WORK TASK: Your answer should hold only the lines from the one with "a Point Cloud" through the end of the listing below, each retyped exactly.

_____

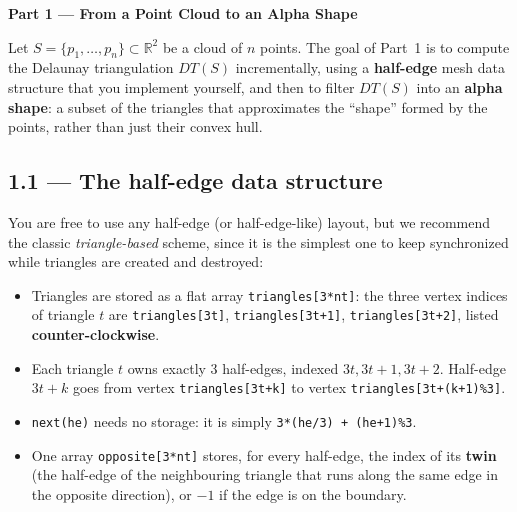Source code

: \documentclass[11pt,a4paper]{article}
\newcommand{\homeworkpart}[2]{%
  \vspace{0.6em}
  \begin{tcolorbox}[colback=navy,colframe=navy,arc=0pt,boxrule=0pt,
    left=10pt,right=10pt,top=7pt,bottom=7pt]
    {\color{white}\bfseries\large Part #1 --- #2}
  \end{tcolorbox}
  \vspace{0.4em}
}
\begin{document}
\homeworkpart{1}{From a Point Cloud to an Alpha Shape}

Let $S=\{p_1,\dots,p_n\}\subset\mathbb{R}^2$ be a cloud of $n$ points. The
goal of Part~1 is to compute the Delaunay triangulation $DT(S)$
incrementally, using a \textbf{half-edge} mesh data structure that you
implement yourself, and then to filter $DT(S)$ into an \textbf{alpha shape}:
a subset of the triangles that approximates the ``shape'' formed by the
points, rather than just their convex hull.

\subsection*{1.1 --- The half-edge data structure}

You are free to use any half-edge (or half-edge-like) layout, but we
recommend the classic \emph{triangle-based} scheme, since it is the
simplest one to keep synchronized while triangles are created and destroyed:

\begin{itemize}[leftmargin=1.4em]
  \item Triangles are stored as a flat array \lstinline{triangles[3*nt]}: the
    three vertex indices of triangle $t$ are
    \lstinline{triangles[3t]}, \lstinline{triangles[3t+1]}, \lstinline{triangles[3t+2]},
    listed \textbf{counter-clockwise}.
  \item Each triangle $t$ owns exactly 3 half-edges, indexed $3t,3t+1,3t+2$.
    Half-edge $3t+k$ goes from vertex \lstinline{triangles[3t+k]} to vertex
    \lstinline{triangles[3t+(k+1)%3]}.
  \item \lstinline{next(he)} needs no storage: it is simply
    \lstinline{3*(he/3) + (he+1)%3}.
  \item One array \lstinline{opposite[3*nt]} stores, for every half-edge, the
    index of its \textbf{twin} (the half-edge of the neighbouring triangle
    that runs along the same edge in the opposite direction), or $-1$ if the
    edge is on the boundary.
\end{itemize}
\end{document}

_____

RESULT FOR THIS EXERCISE:
\homeworkpart{1}{From a Point Cloud to an Alpha Shape}

Let $S=\{p_1,\dots,p_n\}\subset\mathbb{R}^2$ be a cloud of $n$ points. The
goal of Part~1 is to compute the Delaunay triangulation $DT(S)$
incrementally, using a \textbf{half-edge} mesh data structure that you
implement yourself, and then to filter $DT(S)$ into an \textbf{alpha shape}:
a subset of the triangles that approximates the ``shape'' formed by the
points, rather than just their convex hull.

\subsection*{1.1 --- The half-edge data structure}

You are free to use any half-edge (or half-edge-like) layout, but we
recommend the classic \emph{triangle-based} scheme, since it is the
simplest one to keep synchronized while triangles are created and destroyed:

\begin{itemize}[leftmargin=1.4em]
  \item Triangles are stored as a flat array \lstinline{triangles[3*nt]}: the
    three vertex indices of triangle $t$ are
    \lstinline{triangles[3t]}, \lstinline{triangles[3t+1]}, \lstinline{triangles[3t+2]},
    listed \textbf{counter-clockwise}.
  \item Each triangle $t$ owns exactly 3 half-edges, indexed $3t,3t+1,3t+2$.
    Half-edge $3t+k$ goes from vertex \lstinline{triangles[3t+k]} to vertex
    \lstinline{triangles[3t+(k+1)%3]}.
  \item \lstinline{next(he)} needs no storage: it is simply
    \lstinline{3*(he/3) + (he+1)%3}.
  \item One array \lstinline{opposite[3*nt]} stores, for every half-edge, the
    index of its \textbf{twin} (the half-edge of the neighbouring triangle
    that runs along the same edge in the opposite direction), or $-1$ if the
    edge is on the boundary.
\end{itemize}
\end{document}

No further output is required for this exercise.